『日本人は知らない「地震予知」の正体』ロバート・ゲラー著(双葉社:'11.8.31)−<南海トラフ巨大地震被害想定>は、官学挙げての免罪符売りか、予算獲得のための実績誇示か?

国の二つの有識者会議(*)がマグニチュード9級の「南海トラフ巨大地震」の被害想定を発表した。気を付けたいのは、<被害想定>であって、<地震予知>ではないことだ。大袈裟にいえば、1年先か、もしかして千年先か分からぬ大地震の被害想定なのである。なぜこんなことになったのか。

 ゲラー教授の本を読んで分かったことだが、76年10月に旧科学技術庁に設置された「地震予知推進本部」が阪神・淡路大震災後の95年6月に廃止され、新たに「地震調査研究推進本部」(推本)が設置されたことにある。つまり『政府が「地震予知はできないと認めた』と解釈するのが普通であろう。」とゲラー教授は言う。この体制の目玉プロジェクトが、ほとんど的中したことのない大地震ハザードマップなのである。(しかし、ハザードマップは、確率論的地震動予測に基づいており、そこには自ずと予知の部分を含む。)

 著者は、「ハザードマップ自体は2005年以降に作成されたものであるが、実際過去に起きた地震と合わせてみると、このマップの問題点がより鮮明になる。大震法の施行後に10人以上の死者・行方不明者を出した地震は、このハザードマップにおいて、比較的リスクが低いとされている場所ばかりで発生している。」とバッサリ切り捨て、
「そして今回の東日本大震災では完全に予測がハズれている。このような非科学的で意義がないハザードマップでいたずらに国民の不安を煽ることは金輪際やめるべきである。」と結論づける。

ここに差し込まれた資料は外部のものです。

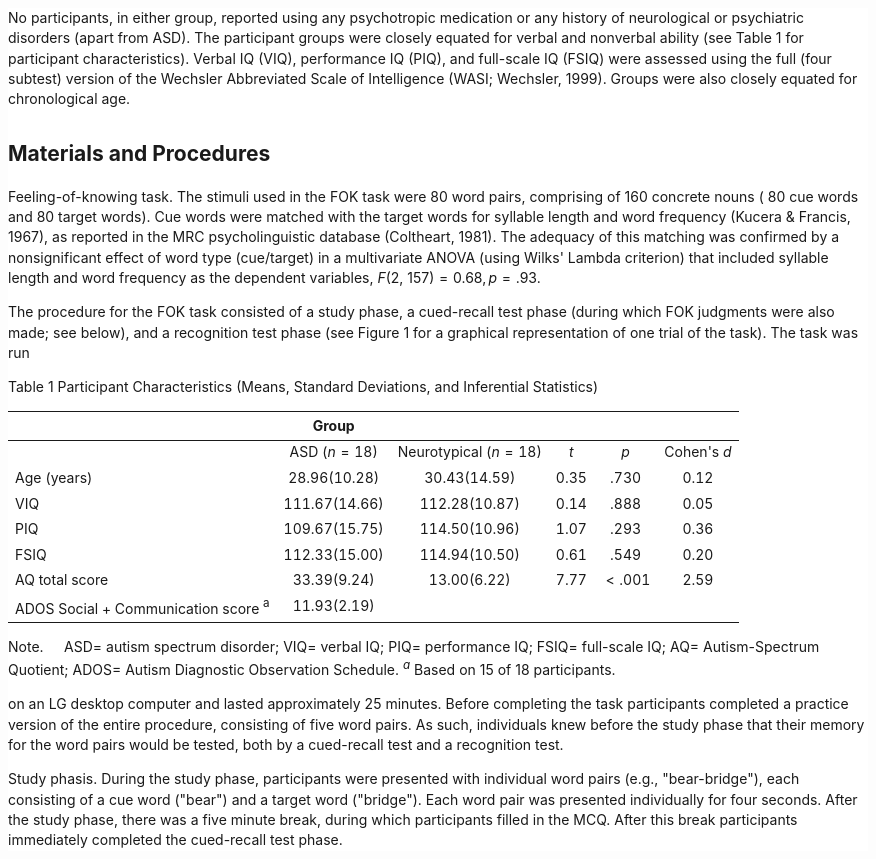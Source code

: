 No participants, in either group, reported using any psychotropic medication or any history of neurological or psychiatric disorders (apart from ASD). The participant groups were closely equated for verbal and nonverbal ability (see Table 1 for participant characteristics). Verbal IQ (VIQ), performance IQ (PIQ), and full-scale IQ (FSIQ) were assessed using the full (four subtest) version of the Wechsler Abbreviated Scale of Intelligence (WASI; Wechsler, 1999). Groups were also closely equated for chronological age.

## Materials and Procedures

Feeling-of-knowing task. The stimuli used in the FOK task were 80 word pairs, comprising of 160 concrete nouns ( 80 cue words and 80 target words). Cue words were matched with the target words for syllable length and word frequency (Kucera \& Francis, 1967), as reported in the MRC psycholinguistic database (Coltheart, 1981). The adequacy of this matching was confirmed by a nonsignificant effect of word type (cue/target) in a multivariate ANOVA (using Wilks' Lambda criterion) that included syllable length and word frequency as the dependent variables, $F(2$, $157)=0.68, p=.93$.

The procedure for the FOK task consisted of a study phase, a cued-recall test phase (during which FOK judgments were also made; see below), and a recognition test phase (see Figure 1 for a graphical representation of one trial of the task). The task was run

Table 1
Participant Characteristics (Means, Standard Deviations, and Inferential Statistics)

|  | Group |  |  |  |  |
| :-- | :--: | :--: | :--: | :--: | :--: |
|  | ASD $(n=18)$ | Neurotypical $(n=18)$ | $t$ | $p$ | Cohen's $d$ |
| Age (years) | $28.96(10.28)$ | $30.43(14.59)$ | 0.35 | .730 | 0.12 |
| VIQ | $111.67(14.66)$ | $112.28(10.87)$ | 0.14 | .888 | 0.05 |
| PIQ | $109.67(15.75)$ | $114.50(10.96)$ | 1.07 | .293 | 0.36 |
| FSIQ | $112.33(15.00)$ | $114.94(10.50)$ | 0.61 | .549 | 0.20 |
| AQ total score | $33.39(9.24)$ | $13.00(6.22)$ | 7.77 | $<.001$ | 2.59 |
| ADOS Social + Communication score $^{\mathrm{a}}$ | $11.93(2.19)$ |  |  |  |  |

Note. $\quad \mathrm{ASD}=$ autism spectrum disorder; $\mathrm{VIQ}=$ verbal IQ; $\mathrm{PIQ}=$ performance IQ; $\mathrm{FSIQ}=$ full-scale IQ; $\mathrm{AQ}=$ Autism-Spectrum Quotient; $\mathrm{ADOS}=$ Autism Diagnostic Observation Schedule.
${ }^{a}$ Based on 15 of 18 participants.

on an LG desktop computer and lasted approximately 25 minutes. Before completing the task participants completed a practice version of the entire procedure, consisting of five word pairs. As such, individuals knew before the study phase that their memory for the word pairs would be tested, both by a cued-recall test and a recognition test.

Study phasis. During the study phase, participants were presented with individual word pairs (e.g., "bear-bridge"), each consisting of a cue word ("bear") and a target word ("bridge"). Each word pair was presented individually for four seconds. After the study phase, there was a five minute break, during which participants filled in the MCQ. After this break participants immediately completed the cued-recall test phase.
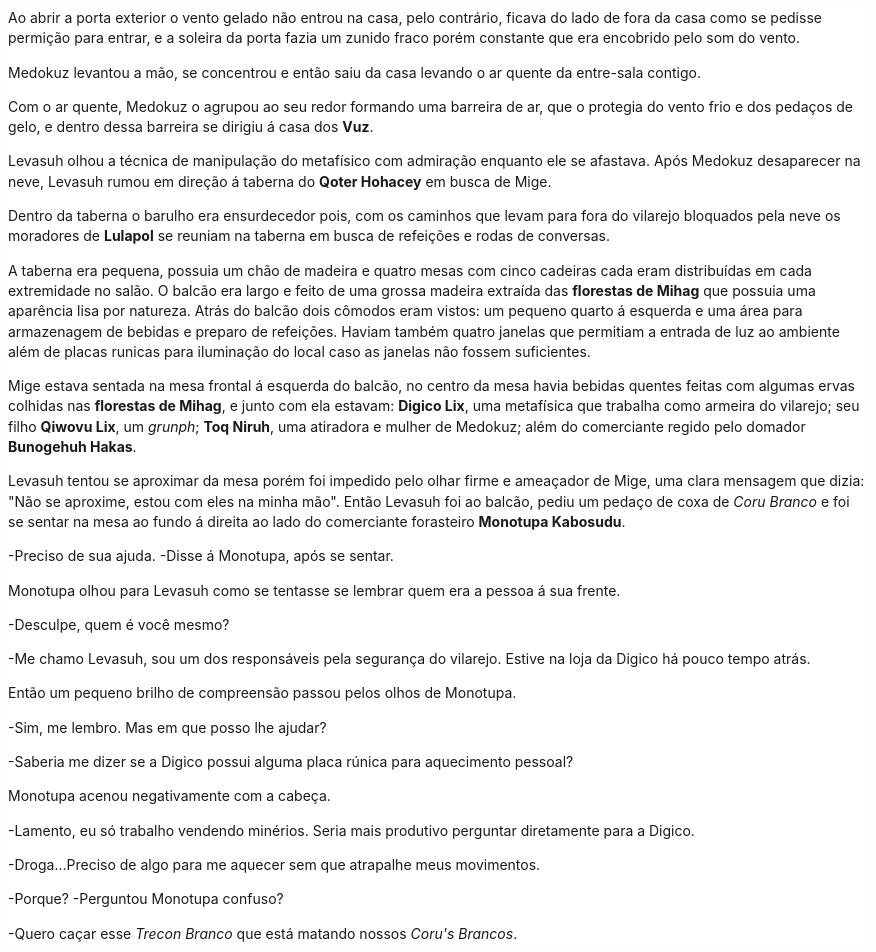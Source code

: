 Ao abrir a porta exterior o vento gelado não entrou na casa, pelo contrário, ficava do lado de fora da casa como se pedisse permição para entrar, e a soleira da porta fazia um zunido fraco porém constante que era encobrido pelo som do vento.

Medokuz levantou a mão, se concentrou e então saiu da casa levando o ar quente da entre-sala contigo.

Com o ar quente, Medokuz o agrupou ao seu redor formando uma barreira de ar, que o protegia do vento frio e dos pedaços de gelo, e dentro dessa barreira se dirigiu á casa dos **Vuz**.

Levasuh olhou a técnica de manipulação do metafísico com admiração enquanto ele se afastava. Após Medokuz desaparecer na neve, Levasuh rumou em direção á taberna do **Qoter Hohacey** em busca de Mige.

Dentro da taberna o barulho era ensurdecedor pois, com os caminhos que levam para fora do vilarejo bloquados pela neve os moradores de **Lulapol** se reuniam na taberna em busca de refeições e rodas de conversas.

A taberna era pequena, possuia um chão de madeira e quatro mesas com cinco cadeiras cada eram distribuídas em cada extremidade no salão. O balcão era largo e feito de uma grossa madeira extraída das **florestas de Mihag** que possuia uma aparência lisa por natureza. Atrás do balcão dois cômodos eram vistos: um pequeno quarto á esquerda e uma área para armazenagem de bebidas e preparo de refeições.
Haviam também quatro janelas que permitiam a entrada de luz ao ambiente além de placas runicas para iluminação do local caso as janelas não fossem suficientes.

Mige estava sentada na mesa frontal á esquerda do balcão, no centro da mesa havia bebidas quentes feitas com algumas ervas colhidas nas **florestas de Mihag**, e junto com ela estavam: **Digico Lix**, uma metafísica que trabalha como armeira do vilarejo; seu filho **Qiwovu Lix**, um *grunph*; **Toq Niruh**, uma atiradora e mulher de Medokuz; além do comerciante regido pelo domador **Bunogehuh Hakas**.

Levasuh tentou se aproximar da mesa porém foi impedido pelo olhar firme e ameaçador de Mige, uma clara mensagem que dizia: "Não se aproxime, estou com eles na minha mão". Então Levasuh foi ao balcão, pediu um pedaço de coxa de *Coru Branco* e foi se sentar na mesa ao fundo á direita ao lado do comerciante forasteiro **Monotupa Kabosudu**.

-Preciso de sua ajuda. -Disse á Monotupa, após se sentar.

Monotupa olhou para Levasuh como se tentasse se lembrar quem era a pessoa á sua frente.

-Desculpe, quem é você mesmo?

-Me chamo Levasuh, sou um dos responsáveis pela segurança do vilarejo. Estive na loja da Digico há pouco tempo atrás.

Então um pequeno brilho de compreensão passou pelos olhos de Monotupa.

-Sim, me lembro. Mas em que posso lhe ajudar?

-Saberia me dizer se a Digico possui alguma placa rúnica para aquecimento pessoal?

Monotupa acenou negativamente com a cabeça.

-Lamento, eu só trabalho vendendo minérios. Seria mais produtivo perguntar diretamente para a Digico.

-Droga...Preciso de algo para me aquecer sem que atrapalhe meus movimentos.

-Porque? -Perguntou Monotupa confuso?

-Quero caçar esse *Trecon Branco* que está matando nossos *Coru's Brancos*.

 現在の地震学では、地震の予知は不可能なのである。起きた場合の被害規模は、歴史的文献を見れば明らかで、何も目新しいデータとして有難がる必要はない。(歴史に残る南海トラフ巨大地震については最後に少し触れる。)
 もしかして、毎年膨大な予算を蕩尽した上、阪神・淡路大震災東日本大震災の予知に完全に失敗して大恥をかいた推本を初めとする政府機関や学者連中、つまり官学が総力を挙げてばか高い免罪符を国民に売りつけているのかもしれない。
 また、これを伝えるマスコミは何の批判も加えず、国の発表を丸のみして伝え、いたずらに不安を煽るだけになっているのも首を傾げる。
 そろそろ来年度の予算編成が目前にきているので、予算獲得のための実績誇示の一環なのか、とつい邪推が働いてしまう。
(*)1、「南海トラフの巨大地震モデル検討会」(内閣府
  2、「南海トラフ巨大地震対策検討ワーキンググループ」(中央防災会議防災対策推進検討会議)
 下記は、2つの有識者会議の委員名簿である。これを見ると、1、は主に大学を初めとする研究者グループであり、2、は大学の研究者の他、業界団体や民間企業、そして地方自治体からのメンバーが多く含まれているのが分かる。また阿部勝征氏と今村文彦氏という権威ある大学の研究者が2つの会議のメンバーにダブって入っており、彼らの学識から考えて、会議をリードする立場となっていることが想像でき、2つの会議の結果が似たようになるのは当然かも知れない。
南海トラフの巨大地震モデル検討会委員名簿
南海トラフ巨大地震対策検討ワーキンググループ委員名簿

 ゲラー教授のこの本は、日本人必読である。大マスコミが先頭に立って煽り立てて南海トラフへの恐怖一色に染められてしまった世間の風潮に対する<異議申し立て>として、またわれわれが複眼的思考を養う意味でも。
 教授の指摘するように、東海地震の切迫した危険性が喧伝されるようになったのは、'77年2月に「地震予知連絡会」の会報に発表された石橋克彦氏(当時、東大理学部助手)が発表した「駿河湾地震の可能性」というレポートであった。ただ、石橋氏は極めて良心的な研究者で、2006年4月2日に東海地震説に関するいわれなき批判・中傷に対する反論手記の中で、東海地震の切迫性の主張の誤りを素直に認めている。下記の石橋氏のコメントを読めばその主張には真摯に耳を傾けさせるものがあることが分かるだろう。
石橋克彦:2006年3月27日付静岡新聞1面記事<東海地震説に「間違い」>は「誤報」
(なお、石橋氏は、'11年11月29日に「日本記者クラブ」主催の記者会見で、従来の日本列島の地震テクトニクスの基本的な枠組みは大丈夫なのかと注目すべき発言を行っている。つまり、南海トラフの巨大地震フィリピン海プレートが沈みこんでいるために起きるということで本当によいのか、と従来の考え方に疑問を投げかけ、西南日本は、ユーラシアプレートと別れた”アムールプレート”上にあると考えた方がいいと主張する。詳しくは、web上で読むことができるので、参照していただきたい。)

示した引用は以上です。